If George W. Bush’s failures pushed the Democratic Party to the left, Barack Obama’s have pushed it even further.... Given the militant opposition Obama faced from Republicans in Congress, it’s unclear whether he could have used the financial crisis to dramatically curtail Wall Street’s power. What is clear is that he did not. Thus, less than three years after the election of a president who had inspired them like no other, young activists looked around at a country whose people were still suffering, and whose financial titans were still dominant. In response, they created Occupy Wall Street.... 40 percent of the Occupy activists had worked on the 2008 presidential campaign, mostly for Obama. Many of them had hoped that, as president, he would bring fundamental change. Now the collapse of that hope had led them to challenge Wall Street directly.... ‘This is the Obama generation declaring their independence from his administration. We thought his voice was ours. Now we know we have to speak for ourselves.’...

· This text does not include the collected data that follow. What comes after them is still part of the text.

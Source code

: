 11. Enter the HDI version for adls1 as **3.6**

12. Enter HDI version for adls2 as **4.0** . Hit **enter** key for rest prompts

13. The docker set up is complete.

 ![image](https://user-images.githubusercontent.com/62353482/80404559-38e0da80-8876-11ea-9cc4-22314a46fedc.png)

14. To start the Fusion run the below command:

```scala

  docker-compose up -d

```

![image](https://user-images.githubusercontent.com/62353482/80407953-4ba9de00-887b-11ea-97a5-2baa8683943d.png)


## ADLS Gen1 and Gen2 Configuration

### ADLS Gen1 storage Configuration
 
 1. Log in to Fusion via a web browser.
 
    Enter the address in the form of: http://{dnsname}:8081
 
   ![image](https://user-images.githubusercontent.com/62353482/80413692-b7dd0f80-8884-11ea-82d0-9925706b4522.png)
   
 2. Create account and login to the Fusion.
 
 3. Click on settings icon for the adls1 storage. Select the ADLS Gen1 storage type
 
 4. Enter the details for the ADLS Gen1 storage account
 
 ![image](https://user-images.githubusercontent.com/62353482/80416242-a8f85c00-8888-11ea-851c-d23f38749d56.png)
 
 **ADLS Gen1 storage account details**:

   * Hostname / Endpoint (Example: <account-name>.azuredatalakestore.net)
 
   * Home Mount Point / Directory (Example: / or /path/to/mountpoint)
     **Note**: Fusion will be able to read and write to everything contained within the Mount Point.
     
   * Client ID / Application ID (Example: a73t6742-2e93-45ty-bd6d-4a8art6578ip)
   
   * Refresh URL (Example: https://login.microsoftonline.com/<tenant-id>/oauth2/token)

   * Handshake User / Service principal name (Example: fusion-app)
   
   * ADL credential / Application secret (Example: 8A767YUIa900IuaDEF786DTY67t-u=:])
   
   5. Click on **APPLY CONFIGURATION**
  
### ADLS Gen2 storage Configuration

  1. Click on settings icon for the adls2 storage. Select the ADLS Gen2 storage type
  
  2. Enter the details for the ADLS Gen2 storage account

The Occupy-Warren-Sanders axis has influenced Clinton’s own economic agenda, which is significantly further left than the one she ran on in 2008. She has called for tougher regulation of the financial industry, mused about raising Social Security taxes on the wealthy (something she opposed in 2008), and criticized the Trans-Pacific Partnership (a trade agreement she once gushed about). Overall, Vox’s Matthew Yglesias has written, Clinton appears ‘less inclined to favor a market-oriented approach than a left-wing approach, a real change from the past quarter century of Democratic Party economic policymaking.’ Her ‘move to the left,’ notes Kira Lerner of ThinkProgress, ‘distances her policies from those of her husband and Obama.’